• _TASK REQUIREMENTS_:
Pick each line containing "enlazar" out of the records.

Source records:
--------------------------------------------------
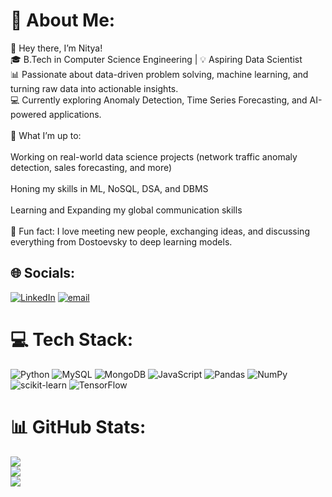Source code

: # 💫 About Me:
👋 Hey there, I’m Nitya!
<br>🎓 B.Tech in Computer Science Engineering | 💡 Aspiring Data Scientist<br>📊 Passionate about data-driven problem solving, machine learning, and turning raw data into actionable insights.<br>💻 Currently exploring Anomaly Detection, Time Series Forecasting, and AI-powered applications.<br><br>🚀 What I’m up to:<br><br>Working on real-world data science projects (network traffic anomaly detection, sales forecasting, and more)<br><br>Honing my skills in ML, NoSQL, DSA, and DBMS<br><br>Learning and Expanding my global communication skills<br><br>💬 Fun fact: I love meeting new people, exchanging ideas, and discussing everything from Dostoevsky to deep learning models.


## 🌐 Socials:
[![LinkedIn](https://img.shields.io/badge/LinkedIn-%230077B5.svg?logo=linkedin&logoColor=white)](https://linkedin.com/in/mishranitya) [![email](https://img.shields.io/badge/Email-D14836?logo=gmail&logoColor=white)](mailto:mishranitya.0912@gmail.com) 

# 💻 Tech Stack:
![Python](https://img.shields.io/badge/python-3670A0?style=for-the-badge&logo=python&logoColor=ffdd54) ![MySQL](https://img.shields.io/badge/mysql-4479A1.svg?style=for-the-badge&logo=mysql&logoColor=white) ![MongoDB](https://img.shields.io/badge/MongoDB-%234ea94b.svg?style=for-the-badge&logo=mongodb&logoColor=white) ![JavaScript](https://img.shields.io/badge/javascript-%23323330.svg?style=for-the-badge&logo=javascript&logoColor=%23F7DF1E) ![Pandas](https://img.shields.io/badge/pandas-%23150458.svg?style=for-the-badge&logo=pandas&logoColor=white) ![NumPy](https://img.shields.io/badge/numpy-%23013243.svg?style=for-the-badge&logo=numpy&logoColor=white) ![scikit-learn](https://img.shields.io/badge/scikit--learn-%23F7931E.svg?style=for-the-badge&logo=scikit-learn&logoColor=white) ![TensorFlow](https://img.shields.io/badge/TensorFlow-%23FF6F00.svg?style=for-the-badge&logo=TensorFlow&logoColor=white)
# 📊 GitHub Stats:
![](https://github-readme-stats.vercel.app/api?username=Mishra-Nitya&theme=dark&hide_border=false&include_all_commits=false&count_private=false)<br/>
![](https://nirzak-streak-stats.vercel.app/?user=Mishra-Nitya&theme=dark&hide_border=false)<br/>
![](https://github-readme-stats.vercel.app/api/top-langs/?username=Mishra-Nitya&theme=dark&hide_border=false&include_all_commits=false&count_private=false&layout=compact)

<!-- Proudly created with GPRM ( https://gprm.itsvg.in ) -->
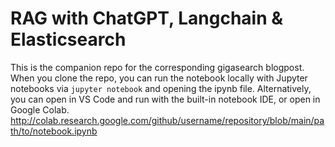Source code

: # RAG with ChatGPT, Langchain & Elasticsearch
This is the companion repo for the corresponding gigasearch blogpost. 
When you clone the repo, you can run the notebook locally with Jupyter notebooks via `jupyter notebook` and opening the ipynb file.
Alternatively, you can open in VS Code and run with the built-in notebook IDE, or open in Google Colab.
http://colab.research.google.com/github/username/repository/blob/main/path/to/notebook.ipynb
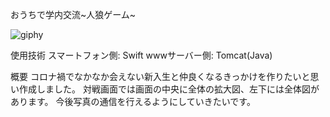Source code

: おうちで学内交流~人狼ゲーム~

![giphy](https://user-images.githubusercontent.com/75403424/144698706-69af9517-383b-49f9-bd0f-8de241e03225.gif)

使用技術
スマートフォン側: Swift
wwwサーバー側: Tomcat(Java)

概要
コロナ禍でなかなか会えない新入生と仲良くなるきっかけを作りたいと思い作成しました。
対戦画面では画面の中央に全体の拡大図、左下には全体図があります。
今後写真の通信を行えるようにしていきたいです。
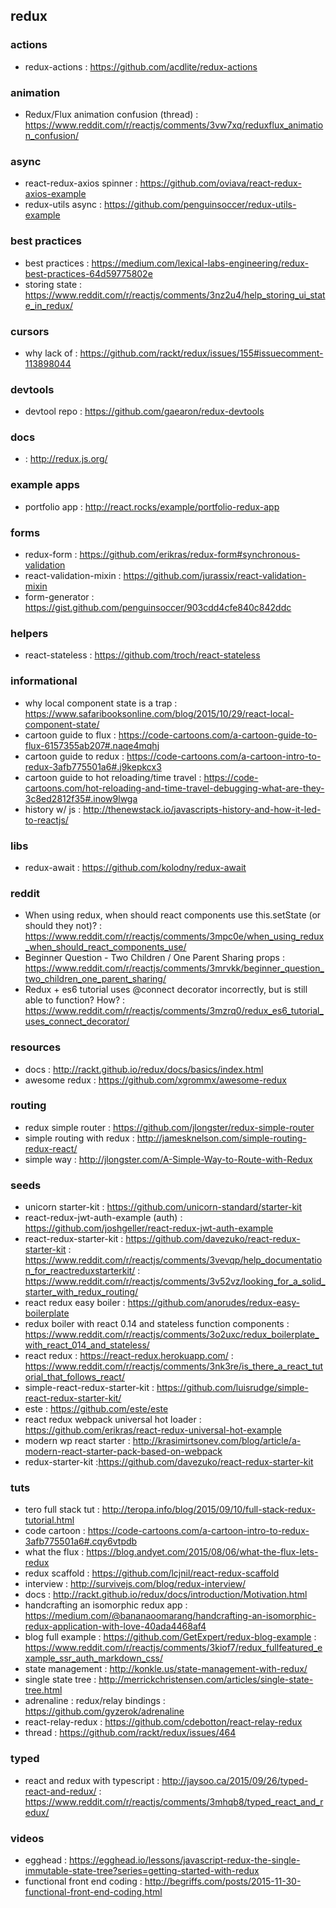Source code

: ## redux

### actions
- redux-actions : https://github.com/acdlite/redux-actions

### animation
- Redux/Flux animation confusion (thread) : https://www.reddit.com/r/reactjs/comments/3vw7xq/reduxflux_animation_confusion/

### async
- react-redux-axios spinner : https://github.com/oviava/react-redux-axios-example
- redux-utils async : https://github.com/penguinsoccer/redux-utils-example

### best practices
- best practices : https://medium.com/lexical-labs-engineering/redux-best-practices-64d59775802e
- storing state : https://www.reddit.com/r/reactjs/comments/3nz2u4/help_storing_ui_state_in_redux/

### cursors
- why lack of : https://github.com/rackt/redux/issues/155#issuecomment-113898044

### devtools
- devtool repo : https://github.com/gaearon/redux-devtools

### docs
- : http://redux.js.org/

### example apps
- portfolio app : http://react.rocks/example/portfolio-redux-app

### forms
- redux-form : https://github.com/erikras/redux-form#synchronous-validation
- react-validation-mixin : https://github.com/jurassix/react-validation-mixin
- form-generator : https://gist.github.com/penguinsoccer/903cdd4cfe840c842ddc

### helpers
- react-stateless : https://github.com/troch/react-stateless

### informational
- why local component state is a trap : https://www.safaribooksonline.com/blog/2015/10/29/react-local-component-state/
- cartoon guide to flux : https://code-cartoons.com/a-cartoon-guide-to-flux-6157355ab207#.naqe4mqhj
- cartoon guide to redux : https://code-cartoons.com/a-cartoon-intro-to-redux-3afb775501a6#.j9kepkcx3
- cartoon guide to hot reloading/time travel : https://code-cartoons.com/hot-reloading-and-time-travel-debugging-what-are-they-3c8ed2812f35#.inow9lwga
- history w/ js : http://thenewstack.io/javascripts-history-and-how-it-led-to-reactjs/

### libs
- redux-await : https://github.com/kolodny/redux-await

### reddit
- When using redux, when should react components use this.setState (or should they not)? : https://www.reddit.com/r/reactjs/comments/3mpc0e/when_using_redux_when_should_react_components_use/
- Beginner Question - Two Children / One Parent Sharing props : https://www.reddit.com/r/reactjs/comments/3mrvkk/beginner_question_two_children_one_parent_sharing/
- Redux + es6 tutorial uses @connect decorator incorrectly, but is still able to function? How? : https://www.reddit.com/r/reactjs/comments/3mzrq0/redux_es6_tutorial_uses_connect_decorator/

### resources
- docs : http://rackt.github.io/redux/docs/basics/index.html
- awesome redux : https://github.com/xgrommx/awesome-redux

### routing
- redux simple router : https://github.com/jlongster/redux-simple-router
- simple routing with redux : http://jamesknelson.com/simple-routing-redux-react/
- simple way : http://jlongster.com/A-Simple-Way-to-Route-with-Redux

### seeds
- unicorn starter-kit : https://github.com/unicorn-standard/starter-kit
- react-redux-jwt-auth-example (auth) : https://github.com/joshgeller/react-redux-jwt-auth-example
- react-redux-starter-kit : https://github.com/davezuko/react-redux-starter-kit  : https://www.reddit.com/r/reactjs/comments/3vevqp/help_documentation_for_reactreduxstarterkit/
: https://www.reddit.com/r/reactjs/comments/3v52vz/looking_for_a_solid_starter_with_redux_routing/
- react redux easy boiler : https://github.com/anorudes/redux-easy-boilerplate
- redux boiler with react 0.14 and stateless function components : https://www.reddit.com/r/reactjs/comments/3o2uxc/redux_boilerplate_with_react_014_and_stateless/
- react redux : https://react-redux.herokuapp.com/ : https://www.reddit.com/r/reactjs/comments/3nk3re/is_there_a_react_tutorial_that_follows_react/
- simple-react-redux-starter-kit : https://github.com/luisrudge/simple-react-redux-starter-kit/
- este : https://github.com/este/este
- react redux webpack universal hot loader : https://github.com/erikras/react-redux-universal-hot-example
- modern wp react starter : http://krasimirtsonev.com/blog/article/a-modern-react-starter-pack-based-on-webpack
- redux-starter-kit :https://github.com/davezuko/react-redux-starter-kit                                                            

### tuts
- tero full stack tut : http://teropa.info/blog/2015/09/10/full-stack-redux-tutorial.html
- code cartoon : https://code-cartoons.com/a-cartoon-intro-to-redux-3afb775501a6#.cqy6vtpdb
- what the flux : https://blog.andyet.com/2015/08/06/what-the-flux-lets-redux
- redux scaffold : https://github.com/lcjnil/react-redux-scaffold                                                
- interview : http://survivejs.com/blog/redux-interview/                                                         
- docs : http://rackt.github.io/redux/docs/introduction/Motivation.html                                          
- handcrafting an isomorphic redux app : https://medium.com/@bananaoomarang/handcrafting-an-isomorphic-redux-application-with-love-40ada4468af4      
- blog full example : https://github.com/GetExpert/redux-blog-example : https://www.reddit.com/r/reactjs/comments/3kiof7/redux_fullfeatured_example_ssr_auth_markdown_css/         
- state management : http://konkle.us/state-management-with-redux/                                               
- single state tree : http://merrickchristensen.com/articles/single-state-tree.html                              
- adrenaline : redux/relay bindings : https://github.com/gyzerok/adrenaline                                      
- react-relay-redux : https://github.com/cdebotton/react-relay-redux                                             
- thread : https://github.com/rackt/redux/issues/464                                                             

### typed
- react and redux with typescript : http://jaysoo.ca/2015/09/26/typed-react-and-redux/ : https://www.reddit.com/r/reactjs/comments/3mhqb8/typed_react_and_redux/

### videos
- egghead : https://egghead.io/lessons/javascript-redux-the-single-immutable-state-tree?series=getting-started-with-redux
- functional front end coding : http://begriffs.com/posts/2015-11-30-functional-front-end-coding.html
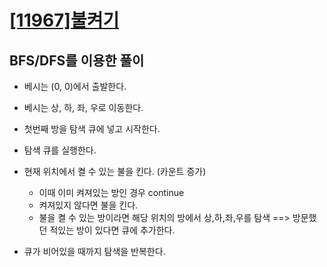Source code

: # [[11967]불켜기](https://www.acmicpc.net/problem/11967)

## BFS/DFS를 이용한 풀이

- 베시는 (0, 0)에서 출발한다.
- 베시는 상, 하, 좌, 우로 이동한다.

- 첫번째 방을 탐색 큐에 넣고 시작한다.
- 탐색 큐를 실행한다.
- 현재 위치에서 켤 수 있는 불을 킨다. (카운트 증가)
  - 이때 이미 켜져있는 방인 경우 continue
  - 켜져있지 않다면 불을 킨다.
  - 불을 켤 수 있는 방이라면 해당 위치의 방에서 상,하,좌,우를 탐색 ==> 방문했던 적있는 방이 있다면 큐에 추가한다.
    
- 큐가 비어있을 때까지 탐색을 반복한다.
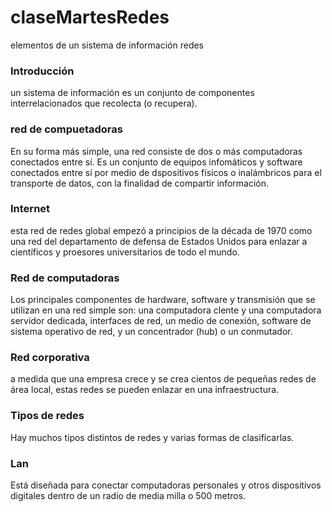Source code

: # claseMartesRedes
elementos de un sistema de información redes

 ### Introducción
un sistema de información es un conjunto de componentes interrelacionados que recolecta (o recupera).

 ### red de compuetadoras 
En su forma más simple, una red consiste de dos o más computadoras conectados entre sí. Es un conjunto de equipos infomáticos y software conectados entre sí por medio de dspositivos físicos o inalámbricos para el transporte de datos, con la finalidad de compartir información.

 ### Internet
esta red de redes global empezó a principios de la década de 1970 como una red del departamento de defensa de Estados Unidos para enlazar a científicos y proesores universitarios de todo el mundo.

 ### Red de computadoras
 Los principales componentes de hardware, software y transmisión que se utilizan en una red simple son: una computadora clente y una computadora servidor dedicada, interfaces de red, un medio de conexión, software de sistema operativo de red, y un concentrador (hub) o un conmutador. 

 ### Red corporativa 
 a medida que una empresa crece y se crea cientos de pequeñas redes de área local, estas redes se pueden enlazar en una infraestructura. 

 ### Tipos de redes 
 Hay muchos tipos distintos de redes y varias formas de clasificarlas.

 ### Lan 
 Está diseñada para conectar computadoras personales y otros dispositivos digitales dentro de un radio de media milla o 500 metros. 


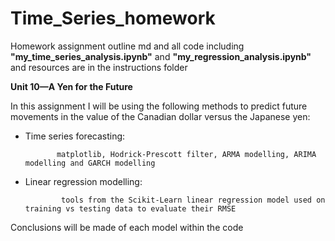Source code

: # Time_Series_homework
Homework assignment outline md and all code including **"my_time_series_analysis.ipynb"** and **"my_regression_analysis.ipynb"** and resources are in the instructions folder

**Unit 10—A Yen for the Future**

In this assignment I will be using the following methods to predict future movements in the value of the Canadian dollar versus the Japanese yen:

  * Time series forecasting: 
               
               matplotlib, Hodrick-Prescott filter, ARMA modelling, ARIMA modelling and GARCH modelling
  * Linear regression modelling: 
                
                tools from the Scikit-Learn linear regression model used on training vs testing data to evaluate their RMSE
    
Conclusions will be made of each model within the code 
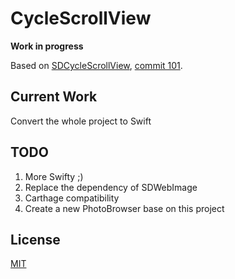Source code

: # CycleScrollView

**Work in progress**

Based on [SDCycleScrollView](https://github.com/gsdios/SDCycleScrollView), [commit 101](https://github.com/gsdios/SDCycleScrollView/tree/83e6de02cdccb4bd144b3fb2eaf74b79b1d9a9e2).

## Current Work

Convert the whole project to Swift

## TODO

1. More Swifty ;) 
2. Replace the dependency of SDWebImage
3. Carthage compatibility
4. Create a new PhotoBrowser base on this project

## License

[MIT](LICENSE)
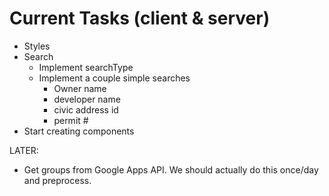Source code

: # Current Tasks (client & server)

- Styles
- Search
  - Implement searchType
  - Implement a couple simple searches
    - Owner name
    - developer name
    - civic address id
    - permit #
- Start creating components

LATER:
- Get groups from Google Apps API. We should actually do this once/day and preprocess.
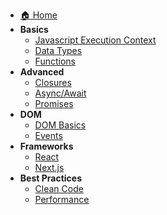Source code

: - [🏠 Home](README.md)
- **Basics**
  - [Javascript Execution Context](__JsExecution.md)
  - [Data Types](basics.md#data-types)
  - [Functions](basics.md#functions)
- **Advanced**
  - [Closures](advanced.md#closures)
  - [Async/Await](advanced.md#async-await)
  - [Promises](advanced.md#promises)
- **DOM**
  - [DOM Basics](dom.md)
  - [Events](dom.md#events)
- **Frameworks**
  - [React](frameworks.md#react)
  - [Next.js](frameworks.md#nextjs)
- **Best Practices**
  - [Clean Code](best-practices.md#clean-code)
  - [Performance](best-practices.md#performance)

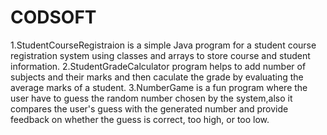 # CODSOFT
1.StudentCourseRegistraion is a simple Java program for a student course registration system using classes and arrays to store course and student information.
2.StudentGradeCalculator program helps to add number of subjects and their marks and then caculate the grade by evaluating the average marks of a student.
3.NumberGame is a fun program where the user have to guess the random number chosen by the system,also it compares the user's guess with the generated number and provide feedback on whether the guess
is correct, too high, or too low.
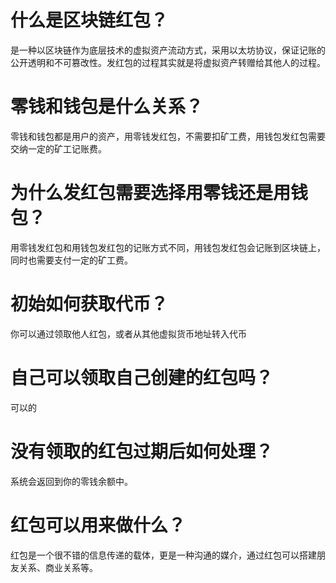 # 什么是区块链红包？

 是一种以区块链作为底层技术的虚拟资产流动方式，采用以太坊协议，保证记账的公开透明和不可篡改性。发红包的过程其实就是将虚拟资产转赠给其他人的过程。


# 零钱和钱包是什么关系？

 零钱和钱包都是用户的资产，用零钱发红包，不需要扣矿工费，用钱包发红包需要交纳一定的矿工记账费。


# 为什么发红包需要选择用零钱还是用钱包？

 用零钱发红包和用钱包发红包的记账方式不同，用钱包发红包会记账到区块链上，同时也需要支付一定的矿工费。


# 初始如何获取代币？

 你可以通过领取他人红包，或者从其他虚拟货币地址转入代币

# 自己可以领取自己创建的红包吗？

 可以的


# 没有领取的红包过期后如何处理？

 系统会返回到你的零钱余额中。


# 红包可以用来做什么？

 红包是一个很不错的信息传递的载体，更是一种沟通的媒介，通过红包可以搭建朋友关系、商业关系等。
--------------------------------------------------
• _ANSWER TO THIS EXERCISE_:
esta red de redes global empezó a principios de la década de 1970 como una red del departamento de defensa de Estados Unidos para enlazar a científicos y proesores universitarios de todo el mundo.
 a medida que una empresa crece y se crea cientos de pequeñas redes de área local, estas redes se pueden enlazar en una infraestructura. 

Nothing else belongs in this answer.